It’s your turn on exponential functions

Hello I’m, Carlo, and together with Alberto, we will guide you along the “Steps in practice”, or “It’s your turn” steps, during the four weeks of this MOOC. If you have already followed the first pre-calculus about numbers and functions, you already know how it works. Well, here we solve some problems whose text is written below in that same web page. It is very important that you watch this video just after having tried to solve the problems by yourself. So in case you didn’t, please stop watching this video and try to solve the problems whose text is written below here. So in that case, today we are dealing with exponentials.

And we are asked to draw the graph of 1/3 to the x from that of 3 to the x. Well, it is important to notice that 1/3 to the x is exactly 1 over 3 to the x, and so this is equal to 3 to minus x. So this means that the value of the function 1/3 to something at x is that of 3 to something at minus x. So we take x and we look at the value of 3 to something at minus x. Well, this is exactly the value at x of 1/3 to something. And so we get this point of the graph– the point x, 1/3 to the x.

And similarly, doing this with the other points, we get the graph of 1/3 to the x. In exercise two, we want to simplify some expressions. Let us begin with 81 to minus 1/4.

Well, let us write that 81 is 9 to the square. So this is 9 to the square to the minus 1/4. And the laws of powers give us that this is 9 to minus 2/4, which is 9 to minus 1/2. At the same time, 9 is 3 to the square, so we write 3 to the square to minus 1/2. And again, here we get 3 to minus 2/2, which is 3 to minus 1, or equivalently, 1/3. The second, 25 to minus 3/2, so 25 to minus 3/2. Well, let us write that 25 is 5 to the square. So this is 5 to the square to minus 3/2.

The laws of powers give us 5 to minus 3, which is 1 over 5 to the 3. And the last one, 16 over 81 to minus 1.25. Well, if you multiply 1.25 by 4, we get 5. So this is 16 over 81 to minus 5/4. Now 16 is 4 to the square, and is also 2 to the 4, and 81 is 9 to the square, but at the same time 3 to the 4th, so here we have 2 to the 4th divided by 3 to the 4th to minus 5/4. So this is actually 2 over 3 the 4 power, and this is at the same time to minus 5/4.

And the laws of powers give us 2 over 3 to minus 5. And equivalently, 2/3 is 3/2 to minus 1, so this is 3/2 to minus 1 to minus 5. And so finally we get to 3/2 to the power of 5, which is also 3 to the 5 divided by 2 to the 5. And this ends exercise two.

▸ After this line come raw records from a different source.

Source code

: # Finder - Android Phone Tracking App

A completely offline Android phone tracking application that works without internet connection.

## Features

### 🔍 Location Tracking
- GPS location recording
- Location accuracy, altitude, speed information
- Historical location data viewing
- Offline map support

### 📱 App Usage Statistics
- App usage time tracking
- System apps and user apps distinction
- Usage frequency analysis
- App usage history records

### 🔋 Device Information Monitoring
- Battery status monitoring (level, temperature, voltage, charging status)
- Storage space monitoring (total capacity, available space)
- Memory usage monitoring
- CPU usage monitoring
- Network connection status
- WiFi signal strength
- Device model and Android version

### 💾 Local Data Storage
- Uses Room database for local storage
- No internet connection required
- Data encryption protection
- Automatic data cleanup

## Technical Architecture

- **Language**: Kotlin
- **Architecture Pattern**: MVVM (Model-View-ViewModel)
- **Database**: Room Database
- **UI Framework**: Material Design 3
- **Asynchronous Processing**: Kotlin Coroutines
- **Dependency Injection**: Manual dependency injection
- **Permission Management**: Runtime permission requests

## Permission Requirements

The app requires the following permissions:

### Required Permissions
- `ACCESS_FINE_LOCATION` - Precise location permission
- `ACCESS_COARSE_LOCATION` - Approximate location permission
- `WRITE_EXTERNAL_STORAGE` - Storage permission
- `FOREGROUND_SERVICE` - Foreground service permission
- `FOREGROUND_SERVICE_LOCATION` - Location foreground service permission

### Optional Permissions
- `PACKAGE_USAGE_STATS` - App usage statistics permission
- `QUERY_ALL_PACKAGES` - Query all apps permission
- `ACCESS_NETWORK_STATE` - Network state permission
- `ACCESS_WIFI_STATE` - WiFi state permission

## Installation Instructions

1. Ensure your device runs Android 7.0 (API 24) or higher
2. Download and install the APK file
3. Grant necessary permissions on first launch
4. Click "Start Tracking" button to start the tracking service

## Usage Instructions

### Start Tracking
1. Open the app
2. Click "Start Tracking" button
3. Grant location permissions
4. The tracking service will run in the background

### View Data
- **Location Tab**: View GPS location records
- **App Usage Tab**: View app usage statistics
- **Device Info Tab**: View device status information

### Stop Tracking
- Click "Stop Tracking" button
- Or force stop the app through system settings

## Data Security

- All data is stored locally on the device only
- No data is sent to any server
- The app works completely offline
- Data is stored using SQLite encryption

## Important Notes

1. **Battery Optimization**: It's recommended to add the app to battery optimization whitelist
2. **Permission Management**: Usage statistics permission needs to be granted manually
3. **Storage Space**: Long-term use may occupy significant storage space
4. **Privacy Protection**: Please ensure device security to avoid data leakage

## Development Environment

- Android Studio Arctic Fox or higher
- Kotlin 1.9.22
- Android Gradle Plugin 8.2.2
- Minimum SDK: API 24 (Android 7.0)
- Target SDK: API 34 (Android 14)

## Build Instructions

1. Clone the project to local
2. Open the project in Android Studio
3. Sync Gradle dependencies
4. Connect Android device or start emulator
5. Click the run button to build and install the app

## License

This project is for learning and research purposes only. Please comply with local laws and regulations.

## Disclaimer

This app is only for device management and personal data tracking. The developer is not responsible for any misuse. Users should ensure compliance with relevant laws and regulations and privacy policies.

In exercise three, we want to find the domain of some exponential functions, or composition with exponential functions. Well, the first one, let us remind that 2 to x is defined whenever x is any real number. So in particular, since 2 x squared plus 5 x is defined for every real number, the same happens to 2 to 2 x squared plus 5 x. So this is defined for x belonging to R. 1/2 to square root of x, well 1/2 to something is defined for every something. And square root of x is defined for x greater or equal than 0. So here, this is defined just for x greater or equal than 0.

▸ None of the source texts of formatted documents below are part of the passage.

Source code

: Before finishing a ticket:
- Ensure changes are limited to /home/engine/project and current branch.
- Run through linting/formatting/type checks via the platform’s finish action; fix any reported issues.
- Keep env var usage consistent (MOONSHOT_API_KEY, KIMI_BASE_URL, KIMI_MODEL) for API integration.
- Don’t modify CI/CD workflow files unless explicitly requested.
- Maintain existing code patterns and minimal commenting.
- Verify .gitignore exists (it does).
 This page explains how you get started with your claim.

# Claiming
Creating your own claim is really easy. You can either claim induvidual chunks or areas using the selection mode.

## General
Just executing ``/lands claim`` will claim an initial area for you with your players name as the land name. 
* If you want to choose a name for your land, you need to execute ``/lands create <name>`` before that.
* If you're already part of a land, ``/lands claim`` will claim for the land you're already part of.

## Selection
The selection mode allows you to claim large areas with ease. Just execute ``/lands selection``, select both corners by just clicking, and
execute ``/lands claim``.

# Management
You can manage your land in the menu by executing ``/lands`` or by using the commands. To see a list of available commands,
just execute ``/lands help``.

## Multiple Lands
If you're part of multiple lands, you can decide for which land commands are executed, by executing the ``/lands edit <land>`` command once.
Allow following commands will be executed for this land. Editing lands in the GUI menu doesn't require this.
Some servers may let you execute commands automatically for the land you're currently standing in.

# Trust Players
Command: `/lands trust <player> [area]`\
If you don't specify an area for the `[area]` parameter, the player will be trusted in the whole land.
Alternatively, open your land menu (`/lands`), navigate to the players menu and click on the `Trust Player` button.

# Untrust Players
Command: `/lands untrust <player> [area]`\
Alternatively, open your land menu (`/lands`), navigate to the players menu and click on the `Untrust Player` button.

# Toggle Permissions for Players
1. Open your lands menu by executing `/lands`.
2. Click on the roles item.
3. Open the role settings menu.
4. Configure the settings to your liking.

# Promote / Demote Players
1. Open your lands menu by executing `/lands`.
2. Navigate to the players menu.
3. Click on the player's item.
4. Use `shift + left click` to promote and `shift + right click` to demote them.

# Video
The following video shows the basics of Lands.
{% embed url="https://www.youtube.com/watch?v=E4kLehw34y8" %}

The last one, x minus 1 to pi, well let us remind that y to pi is defined for a every y greater or equal than 0. So x minus 1 to the pi is defined whenever x minus 1 is greater or equal than 0. That is x greater or equal than 1.

Now y to the minus 1/2 is defined whenever y is strictly positive. It is not defined for y equal to 0. So 3 minus x to minus 1/2 is defined whenever 3 minus x is strictly positive. That is, x strictly less than 3. Finally 5 to something is defined for every something. But square root of x plus 1 is defined whenever x plus 1 is greater or equal than 0. So 5 to square root of x plus 1 is defined whenever x plus 1 is greater than 0. So whenever x is greater or equal than minus 1. So finally, we have three conditions that we have to put together that they have to be satisfied at the same time.

That is x greater than 1, strictly less than 3, and x greater or equal than minus 1. So finally, we get x greater or equal than 1, and at the same time strictly less than 3. And this is the solution, the domain of the third function, and the solution to exercise three. See you in the next step.